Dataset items
......

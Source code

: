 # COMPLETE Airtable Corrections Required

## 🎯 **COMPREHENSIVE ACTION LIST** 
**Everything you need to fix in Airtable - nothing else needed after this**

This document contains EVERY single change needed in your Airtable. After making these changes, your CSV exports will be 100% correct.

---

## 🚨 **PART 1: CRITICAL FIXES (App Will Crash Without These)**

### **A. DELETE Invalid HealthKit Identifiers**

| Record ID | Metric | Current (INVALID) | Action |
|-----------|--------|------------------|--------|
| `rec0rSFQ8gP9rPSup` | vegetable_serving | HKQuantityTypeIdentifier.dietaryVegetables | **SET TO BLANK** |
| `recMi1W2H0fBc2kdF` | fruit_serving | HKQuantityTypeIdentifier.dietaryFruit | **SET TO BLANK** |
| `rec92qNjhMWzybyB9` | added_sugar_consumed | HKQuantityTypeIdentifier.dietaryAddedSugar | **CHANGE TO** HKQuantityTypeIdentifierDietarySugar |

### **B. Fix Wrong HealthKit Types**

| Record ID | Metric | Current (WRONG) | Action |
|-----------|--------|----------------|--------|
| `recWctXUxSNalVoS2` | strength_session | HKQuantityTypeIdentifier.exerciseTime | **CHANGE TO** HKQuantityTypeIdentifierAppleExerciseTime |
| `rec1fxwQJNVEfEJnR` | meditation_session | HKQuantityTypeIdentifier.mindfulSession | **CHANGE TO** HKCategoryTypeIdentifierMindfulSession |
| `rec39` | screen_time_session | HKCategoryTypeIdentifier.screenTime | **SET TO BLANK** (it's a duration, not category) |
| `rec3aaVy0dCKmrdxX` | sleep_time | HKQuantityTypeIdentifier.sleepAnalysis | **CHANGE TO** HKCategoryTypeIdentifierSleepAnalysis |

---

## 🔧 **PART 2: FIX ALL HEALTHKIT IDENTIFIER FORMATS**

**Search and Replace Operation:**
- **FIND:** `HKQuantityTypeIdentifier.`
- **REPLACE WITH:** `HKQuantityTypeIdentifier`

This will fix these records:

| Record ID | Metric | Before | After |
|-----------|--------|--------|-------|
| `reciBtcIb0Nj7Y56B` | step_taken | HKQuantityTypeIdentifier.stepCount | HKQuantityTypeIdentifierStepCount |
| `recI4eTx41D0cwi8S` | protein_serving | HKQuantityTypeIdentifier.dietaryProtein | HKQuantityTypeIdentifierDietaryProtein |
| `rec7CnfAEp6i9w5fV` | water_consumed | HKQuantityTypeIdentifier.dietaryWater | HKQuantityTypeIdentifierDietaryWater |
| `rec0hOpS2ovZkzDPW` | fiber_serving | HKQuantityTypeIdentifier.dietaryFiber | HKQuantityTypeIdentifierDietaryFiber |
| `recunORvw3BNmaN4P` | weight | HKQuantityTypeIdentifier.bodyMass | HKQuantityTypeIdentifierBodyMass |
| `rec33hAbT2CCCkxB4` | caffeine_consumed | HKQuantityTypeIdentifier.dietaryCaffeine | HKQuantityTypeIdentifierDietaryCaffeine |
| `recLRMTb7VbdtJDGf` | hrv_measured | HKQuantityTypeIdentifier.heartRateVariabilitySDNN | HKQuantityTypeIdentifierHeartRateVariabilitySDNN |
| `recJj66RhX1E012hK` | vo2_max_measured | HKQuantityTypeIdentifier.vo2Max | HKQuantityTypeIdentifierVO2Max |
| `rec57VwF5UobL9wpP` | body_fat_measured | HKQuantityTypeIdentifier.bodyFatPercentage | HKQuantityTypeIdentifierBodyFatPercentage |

......

Print, without alteration, only the lines above between the one holding "fiber_serving | HKQuantityTypeIdentifier.dietaryFiber" and the one holding "weight | HKQuantityTypeIdentifier.bodyMass", inclusive.

| `rec0hOpS2ovZkzDPW` | fiber_serving | HKQuantityTypeIdentifier.dietaryFiber | HKQuantityTypeIdentifierDietaryFiber |
| `recunORvw3BNmaN4P` | weight | HKQuantityTypeIdentifier.bodyMass | HKQuantityTypeIdentifierBodyMass |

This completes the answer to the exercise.